VSP x Meta x University of Toronto partnership
Electrocatalysts play a vital role in decarbonising industries and achieving global climate targets, particularly in clean energy processes such as carbon dioxide reduction reactions (CO2RR), hydrogen production, and the development of next-generation batteries.
To speed up the discovery of these catalysts, Meta’s FAIR team has been developing AI models that can identify suitable candidates for energy conversion processes in a matter of hours rather than months.
Additionally, training AI models to predict the best electrocatalyst materials requires large and diverse experimental datasets, which are currently lacking.
To address this gap and fast-track the transition from discovery to manufacturing, VSP, Meta, and the University of Toronto (UoT) collaborated to test datasets of hundreds of unique and diverse materials in the lab, creating an open-source database.

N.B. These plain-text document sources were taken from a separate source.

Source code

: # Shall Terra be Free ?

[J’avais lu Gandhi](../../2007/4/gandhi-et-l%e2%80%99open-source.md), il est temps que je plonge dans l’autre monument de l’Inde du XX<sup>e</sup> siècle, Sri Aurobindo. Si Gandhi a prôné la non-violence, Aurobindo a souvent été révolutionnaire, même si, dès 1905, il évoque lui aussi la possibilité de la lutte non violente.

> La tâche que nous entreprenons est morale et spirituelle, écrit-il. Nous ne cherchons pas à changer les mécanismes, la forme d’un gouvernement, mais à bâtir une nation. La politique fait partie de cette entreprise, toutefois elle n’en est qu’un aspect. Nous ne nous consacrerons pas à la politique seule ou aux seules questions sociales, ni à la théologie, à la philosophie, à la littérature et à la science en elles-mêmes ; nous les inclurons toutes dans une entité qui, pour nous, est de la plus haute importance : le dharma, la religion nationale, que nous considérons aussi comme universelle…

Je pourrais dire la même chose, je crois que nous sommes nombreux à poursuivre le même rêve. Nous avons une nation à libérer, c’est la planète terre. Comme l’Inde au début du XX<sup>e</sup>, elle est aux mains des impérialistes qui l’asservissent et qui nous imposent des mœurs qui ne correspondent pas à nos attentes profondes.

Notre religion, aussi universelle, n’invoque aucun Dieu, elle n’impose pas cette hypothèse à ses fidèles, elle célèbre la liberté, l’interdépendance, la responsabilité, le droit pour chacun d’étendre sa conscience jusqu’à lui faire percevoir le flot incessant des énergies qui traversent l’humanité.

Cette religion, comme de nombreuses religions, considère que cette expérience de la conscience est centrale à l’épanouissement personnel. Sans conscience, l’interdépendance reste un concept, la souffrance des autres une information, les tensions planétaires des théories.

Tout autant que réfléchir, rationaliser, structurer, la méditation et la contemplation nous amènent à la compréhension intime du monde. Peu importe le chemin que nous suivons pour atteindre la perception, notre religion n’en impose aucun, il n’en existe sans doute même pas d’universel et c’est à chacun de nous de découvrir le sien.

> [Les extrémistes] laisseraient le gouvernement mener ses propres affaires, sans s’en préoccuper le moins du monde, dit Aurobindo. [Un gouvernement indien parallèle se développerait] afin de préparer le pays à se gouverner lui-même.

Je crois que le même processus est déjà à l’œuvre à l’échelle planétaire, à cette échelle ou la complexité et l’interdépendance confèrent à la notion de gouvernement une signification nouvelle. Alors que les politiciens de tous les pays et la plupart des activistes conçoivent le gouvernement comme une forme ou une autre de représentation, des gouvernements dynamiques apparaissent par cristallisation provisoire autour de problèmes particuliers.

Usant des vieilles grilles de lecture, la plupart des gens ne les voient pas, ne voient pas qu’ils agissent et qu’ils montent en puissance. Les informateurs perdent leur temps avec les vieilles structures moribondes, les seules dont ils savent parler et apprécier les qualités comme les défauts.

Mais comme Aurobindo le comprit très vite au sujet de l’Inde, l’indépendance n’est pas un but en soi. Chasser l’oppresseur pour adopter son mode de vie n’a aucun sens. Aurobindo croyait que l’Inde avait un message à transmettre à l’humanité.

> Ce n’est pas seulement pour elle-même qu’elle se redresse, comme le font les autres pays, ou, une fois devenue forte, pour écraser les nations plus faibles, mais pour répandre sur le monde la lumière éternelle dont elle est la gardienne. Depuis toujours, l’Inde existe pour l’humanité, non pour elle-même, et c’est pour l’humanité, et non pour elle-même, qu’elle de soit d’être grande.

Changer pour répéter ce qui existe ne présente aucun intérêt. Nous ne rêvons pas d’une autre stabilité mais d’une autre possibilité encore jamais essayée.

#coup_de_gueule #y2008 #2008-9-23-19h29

Using a technique called spark ablation, the VSP-P1 nanoprinter synthesised 525 materials that had been identified by AI as the most promising candidates for CO2 reduction reactions (CO2RR) by converting each into nanoparticles.
These nanoparticles were deposited as thin, nanoporous films and were shared with the University of Toronto, where a high-throughput testing pipeline evaluated how well each material performed under various industrial conditions.
VSP’s unique nanoparticle approach provided researchers with enhanced control over particle size and composition, along with the high levels of automation and speed necessary to produce nanoporous materials at the required scale.
The findings were added to an experimental database, allowing researchers to validate AI predictions with real-world results and identify hundreds of potential low-cost catalysts.
The project also conducted a record 20 million computer simulations, the largest of its kind, which can help create larger databases for scaling up these processes.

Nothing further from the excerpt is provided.